AutoParameterizationWebConfigConnectionStrings=false: This tells the Web Publishing Pipeline (WPP) to not parameterize the connection strings in the web.config file. If you do not specify this then your connection string values will be replaced with placeholders like $(ReplacableToken_dummyConStr-Web.config Connection String_0)
After you do this you can kick off a build then inside of the PackageTempRootDir location you will find a PackageTmp folder and this contains the content that you are looking for.
Option 2:
So for the previous option you probably noticed that it creates a folder named PackageTmp and if you do not want that then you can use the following options instead.
/p:DeployOnBuild=true;DeployTarget=PipelinePreDeployCopyAllFilesToOneFolder;_PackageTempDir="\\sayedha-w500\BuildDrops\Publish";AutoParameterizationWebConfigConnectionStrings=false
The difference here is that instead of PackageTempRootDir you would pass in _PackageTempDir. The reason why I don't suggest that to begin with is because MSBuild properties that start with _ signify that the property in essentially "internal" in the sense that in a future version it may mean something else or not exist at all. So use at your own risk.
Option 3
With all that said, you could just use the build to package your web. If you want to do this then use the following arguments.

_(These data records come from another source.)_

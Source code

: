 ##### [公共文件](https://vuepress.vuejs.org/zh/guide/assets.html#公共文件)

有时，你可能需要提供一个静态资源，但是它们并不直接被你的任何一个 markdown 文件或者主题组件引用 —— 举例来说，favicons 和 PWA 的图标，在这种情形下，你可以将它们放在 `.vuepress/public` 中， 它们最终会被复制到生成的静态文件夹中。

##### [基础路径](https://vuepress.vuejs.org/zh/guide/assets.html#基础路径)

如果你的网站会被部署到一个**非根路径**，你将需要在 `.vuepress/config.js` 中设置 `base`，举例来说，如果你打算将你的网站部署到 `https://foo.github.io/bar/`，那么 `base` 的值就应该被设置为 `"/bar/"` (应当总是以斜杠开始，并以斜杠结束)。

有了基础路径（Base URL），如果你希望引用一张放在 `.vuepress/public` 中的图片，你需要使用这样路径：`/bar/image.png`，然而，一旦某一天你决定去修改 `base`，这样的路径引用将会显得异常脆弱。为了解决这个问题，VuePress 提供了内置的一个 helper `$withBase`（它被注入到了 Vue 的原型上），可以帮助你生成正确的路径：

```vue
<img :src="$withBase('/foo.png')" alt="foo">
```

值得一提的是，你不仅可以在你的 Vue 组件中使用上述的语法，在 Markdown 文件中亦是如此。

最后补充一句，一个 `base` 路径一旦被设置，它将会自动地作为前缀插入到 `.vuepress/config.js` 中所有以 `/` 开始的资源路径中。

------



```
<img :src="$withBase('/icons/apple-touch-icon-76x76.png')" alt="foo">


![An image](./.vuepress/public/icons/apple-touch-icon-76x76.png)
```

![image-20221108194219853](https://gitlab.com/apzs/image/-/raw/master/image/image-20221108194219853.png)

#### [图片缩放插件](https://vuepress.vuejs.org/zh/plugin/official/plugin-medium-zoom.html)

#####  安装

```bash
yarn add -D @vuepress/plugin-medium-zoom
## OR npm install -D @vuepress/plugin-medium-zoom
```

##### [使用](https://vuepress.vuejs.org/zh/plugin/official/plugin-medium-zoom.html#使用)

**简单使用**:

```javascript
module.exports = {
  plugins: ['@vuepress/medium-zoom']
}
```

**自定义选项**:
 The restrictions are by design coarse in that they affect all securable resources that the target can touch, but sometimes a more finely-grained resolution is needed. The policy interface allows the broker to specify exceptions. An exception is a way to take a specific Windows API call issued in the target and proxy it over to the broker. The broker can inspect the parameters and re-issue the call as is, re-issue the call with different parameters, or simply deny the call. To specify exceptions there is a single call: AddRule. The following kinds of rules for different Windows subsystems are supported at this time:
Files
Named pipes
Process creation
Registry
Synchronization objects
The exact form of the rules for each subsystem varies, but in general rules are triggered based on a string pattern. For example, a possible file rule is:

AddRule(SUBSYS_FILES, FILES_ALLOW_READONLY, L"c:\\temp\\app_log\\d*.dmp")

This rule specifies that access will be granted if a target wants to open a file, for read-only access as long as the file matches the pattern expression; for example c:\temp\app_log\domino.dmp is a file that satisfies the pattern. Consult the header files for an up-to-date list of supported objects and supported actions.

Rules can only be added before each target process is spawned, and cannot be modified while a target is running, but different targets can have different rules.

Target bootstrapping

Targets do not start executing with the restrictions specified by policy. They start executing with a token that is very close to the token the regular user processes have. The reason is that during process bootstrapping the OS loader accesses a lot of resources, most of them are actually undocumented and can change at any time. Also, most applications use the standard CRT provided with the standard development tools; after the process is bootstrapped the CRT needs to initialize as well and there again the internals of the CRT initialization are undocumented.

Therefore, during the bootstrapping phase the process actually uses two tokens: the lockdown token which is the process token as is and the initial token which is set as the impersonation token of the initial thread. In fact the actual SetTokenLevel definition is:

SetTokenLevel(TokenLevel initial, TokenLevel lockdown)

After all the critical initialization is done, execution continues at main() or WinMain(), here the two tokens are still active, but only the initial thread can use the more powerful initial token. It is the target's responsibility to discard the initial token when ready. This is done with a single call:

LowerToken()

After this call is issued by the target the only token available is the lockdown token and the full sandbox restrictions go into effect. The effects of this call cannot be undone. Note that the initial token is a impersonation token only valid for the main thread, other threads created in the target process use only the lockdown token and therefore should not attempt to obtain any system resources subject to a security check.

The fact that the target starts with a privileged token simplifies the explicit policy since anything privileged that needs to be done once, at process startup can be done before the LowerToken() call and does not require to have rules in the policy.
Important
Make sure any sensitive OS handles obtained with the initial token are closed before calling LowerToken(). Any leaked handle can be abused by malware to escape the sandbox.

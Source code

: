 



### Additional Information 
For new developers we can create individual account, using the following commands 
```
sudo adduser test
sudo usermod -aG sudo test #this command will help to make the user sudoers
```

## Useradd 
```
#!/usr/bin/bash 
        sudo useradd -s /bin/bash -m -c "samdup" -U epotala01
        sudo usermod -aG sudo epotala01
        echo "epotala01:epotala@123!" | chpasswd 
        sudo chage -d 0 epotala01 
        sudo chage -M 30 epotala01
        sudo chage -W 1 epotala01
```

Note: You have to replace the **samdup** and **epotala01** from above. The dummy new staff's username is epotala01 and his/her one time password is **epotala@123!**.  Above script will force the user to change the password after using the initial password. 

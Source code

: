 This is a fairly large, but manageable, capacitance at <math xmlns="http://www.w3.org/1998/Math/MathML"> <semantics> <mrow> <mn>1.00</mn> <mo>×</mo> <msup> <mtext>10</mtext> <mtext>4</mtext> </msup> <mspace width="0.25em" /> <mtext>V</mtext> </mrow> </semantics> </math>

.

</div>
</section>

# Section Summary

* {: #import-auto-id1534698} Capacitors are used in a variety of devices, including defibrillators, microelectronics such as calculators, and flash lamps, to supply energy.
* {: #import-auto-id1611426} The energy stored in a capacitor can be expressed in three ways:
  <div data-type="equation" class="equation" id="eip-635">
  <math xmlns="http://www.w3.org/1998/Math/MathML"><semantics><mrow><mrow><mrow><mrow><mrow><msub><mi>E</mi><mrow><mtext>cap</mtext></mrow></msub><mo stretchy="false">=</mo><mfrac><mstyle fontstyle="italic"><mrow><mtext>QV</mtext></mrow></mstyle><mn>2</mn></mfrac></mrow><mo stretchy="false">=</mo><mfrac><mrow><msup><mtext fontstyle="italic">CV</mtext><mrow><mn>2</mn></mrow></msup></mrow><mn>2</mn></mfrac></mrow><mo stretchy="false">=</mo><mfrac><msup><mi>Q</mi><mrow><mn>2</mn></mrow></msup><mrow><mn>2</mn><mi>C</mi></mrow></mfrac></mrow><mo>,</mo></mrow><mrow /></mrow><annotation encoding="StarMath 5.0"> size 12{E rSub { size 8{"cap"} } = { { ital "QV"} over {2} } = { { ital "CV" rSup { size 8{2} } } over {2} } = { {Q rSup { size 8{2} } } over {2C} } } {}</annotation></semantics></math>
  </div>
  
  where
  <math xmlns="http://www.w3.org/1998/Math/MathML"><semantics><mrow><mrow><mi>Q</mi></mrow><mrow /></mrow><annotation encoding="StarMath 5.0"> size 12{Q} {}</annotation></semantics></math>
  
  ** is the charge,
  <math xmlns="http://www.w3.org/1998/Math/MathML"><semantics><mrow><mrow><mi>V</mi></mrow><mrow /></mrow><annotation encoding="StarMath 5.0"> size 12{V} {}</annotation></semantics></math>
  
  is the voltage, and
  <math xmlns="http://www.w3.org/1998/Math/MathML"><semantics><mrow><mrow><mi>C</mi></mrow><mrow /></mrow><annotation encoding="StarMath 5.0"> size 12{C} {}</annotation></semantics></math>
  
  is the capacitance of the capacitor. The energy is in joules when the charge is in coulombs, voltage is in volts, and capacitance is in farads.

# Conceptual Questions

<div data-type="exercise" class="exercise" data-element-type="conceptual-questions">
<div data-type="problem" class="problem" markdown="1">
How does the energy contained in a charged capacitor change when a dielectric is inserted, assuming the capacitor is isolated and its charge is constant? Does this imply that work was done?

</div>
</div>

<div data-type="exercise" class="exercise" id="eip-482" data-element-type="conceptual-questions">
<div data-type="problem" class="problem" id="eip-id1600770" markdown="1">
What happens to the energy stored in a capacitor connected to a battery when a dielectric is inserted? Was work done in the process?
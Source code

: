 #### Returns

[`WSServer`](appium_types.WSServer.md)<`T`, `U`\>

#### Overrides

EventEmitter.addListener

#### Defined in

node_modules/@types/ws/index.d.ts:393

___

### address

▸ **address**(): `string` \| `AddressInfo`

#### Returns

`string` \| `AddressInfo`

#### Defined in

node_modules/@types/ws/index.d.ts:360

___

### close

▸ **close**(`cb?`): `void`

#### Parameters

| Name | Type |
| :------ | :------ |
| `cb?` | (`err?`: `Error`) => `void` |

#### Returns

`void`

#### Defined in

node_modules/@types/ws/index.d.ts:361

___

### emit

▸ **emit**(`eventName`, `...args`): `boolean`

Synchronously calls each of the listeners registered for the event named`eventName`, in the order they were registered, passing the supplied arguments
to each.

/p:DeployOnBuild=true;DeployTarget=Package
When you do this in the drop folder for your build you will find the _PublishedWebsites folder as you normally would, then inside of that there will be a folder {ProjectName}_Package where {ProjectName} is the name of the project. This folder will contain the package, the .cmd file, the parameters file and a couple others. You can use these files to deploy your web.
I hope that wasn't information over load.
The ability to publish web sites, configure IIS and push schema changes for the DEV->QA->RELEASE cycle has required either custom configuration to imitate publish or custom code where IIS settings are involved.
As of Visual Studio 2013.2 Microsoft has added a third party product that manages deployment of web sites, configuration changes and database deployment with windows workflow and would be the recommended solution for automating deployment from TFS build.
More information can be found here:
http://www.visualstudio.com/en-us/explore/release-management-vs.aspx
You can use the Publish/Deploy in Visual Studio 2010.